Here's how British Columbia can unlock plug-in solar, every pathway below names a specific actor with the authority to act and the legal basis they would use.
Mechanism: Amendment to Strata Property Act, mirroring the 2023 EV charger reform
Extend the EV-charger strata reform to balcony solar. Strata corporations could still set reasonable siting and aesthetic conditions, but could not categorically prohibit certified plug-in systems. This unlocks participation for renters and condo owners, who make up over half of BC’s housing stock and are the population rooftop solar entirely excludes.
Legal basis: The Strata Property Act (SBC 1998, c 43) governs what strata corporations can regulate. Bill 22 / 2023 amended s.137 so that strata corporations cannot unreasonably prohibit or restrict EV charging infrastructure requests from owners. The identical template applies to balcony solar, a certified, plug-in, on-site-use system is an owner-level improvement that a strata council should not be able to categorically block.
Legislature required? Yes
Precedent: BC Bill 22 (2023) amended the Strata Property Act to restrict what strata corporations can prohibit for EV charging. The political precedent, the legal instrument, and the constituency are all identical, this is a copy of an already-passed reform.
Mechanism: Exemption or alternative safety approach under Safety Standards Act s.30
Approve UL 3700 certification as an alternative safety approach for plug-in solar systems under 1200W, exempting them from the standard electrical permit and licensed electrician requirement. The UL 3700 standard covers all the safety concerns that the permit process addresses.
Legal basis: The Safety Standards Act (SBC 2003, c 39) s.30 allows the Chief Safety Officer to approve alternative approaches to compliance where they provide equivalent safety outcomes. UL 3700 certification provides comprehensive safety coverage.
Legislature required? No
Precedent: BCSA has approved alternative approaches for other regulated products where industry standards provide adequate safety assurance. The Safety Standards Act explicitly contemplates this flexibility.
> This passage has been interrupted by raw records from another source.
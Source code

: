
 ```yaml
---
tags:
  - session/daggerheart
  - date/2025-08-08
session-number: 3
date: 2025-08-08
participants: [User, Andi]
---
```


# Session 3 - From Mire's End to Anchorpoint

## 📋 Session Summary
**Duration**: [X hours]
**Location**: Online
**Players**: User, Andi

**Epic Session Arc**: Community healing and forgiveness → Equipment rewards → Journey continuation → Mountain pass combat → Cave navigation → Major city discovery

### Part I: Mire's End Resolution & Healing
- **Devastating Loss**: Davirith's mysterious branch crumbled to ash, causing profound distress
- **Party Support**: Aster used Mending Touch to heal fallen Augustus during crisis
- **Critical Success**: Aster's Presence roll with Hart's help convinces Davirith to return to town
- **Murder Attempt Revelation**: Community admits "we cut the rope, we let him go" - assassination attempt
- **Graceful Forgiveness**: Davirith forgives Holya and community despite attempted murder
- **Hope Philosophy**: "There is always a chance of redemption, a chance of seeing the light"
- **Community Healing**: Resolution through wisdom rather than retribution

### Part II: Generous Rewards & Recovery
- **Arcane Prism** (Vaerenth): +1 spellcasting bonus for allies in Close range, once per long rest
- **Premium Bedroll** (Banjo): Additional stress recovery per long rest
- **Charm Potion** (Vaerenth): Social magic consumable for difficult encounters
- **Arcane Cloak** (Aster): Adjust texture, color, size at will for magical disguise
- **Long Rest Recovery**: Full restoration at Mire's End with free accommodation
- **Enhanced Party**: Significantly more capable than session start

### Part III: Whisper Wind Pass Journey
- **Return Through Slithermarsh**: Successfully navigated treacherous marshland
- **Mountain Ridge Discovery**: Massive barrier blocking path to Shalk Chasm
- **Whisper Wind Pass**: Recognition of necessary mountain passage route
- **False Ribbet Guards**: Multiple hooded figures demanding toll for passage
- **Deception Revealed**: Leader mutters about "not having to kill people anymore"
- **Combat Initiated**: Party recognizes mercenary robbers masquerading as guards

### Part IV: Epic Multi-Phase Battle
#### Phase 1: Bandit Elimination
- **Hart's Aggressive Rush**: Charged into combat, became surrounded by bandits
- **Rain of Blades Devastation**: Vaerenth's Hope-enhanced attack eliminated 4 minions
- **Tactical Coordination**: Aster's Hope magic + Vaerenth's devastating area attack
Mechanism: Ministerial directive under Utilities Commission Act / Clean Energy Act
Direct BC Hydro to create a new "plug-in generation" category exempt from the full Net Metering interconnection process. Systems using certified equipment under 1200W would be allowed to connect via standard outlet without engineering review, bi-directional meter, or utility approval.
Legal basis: The Clean Energy Act (SBC 2010, c 22) and Utilities Commission Act (RSBC 1996, c 473) give the Minister authority to issue directives to BC Hydro on energy policy. The Minister can direct BC Hydro to create a simplified interconnection category for certified plug-in systems under 1200W.
Legislature required? No
Precedent: The BC government has previously directed BC Hydro on rate design, demand-side management, and renewable energy procurement through ministerial directives. This is an established governance mechanism.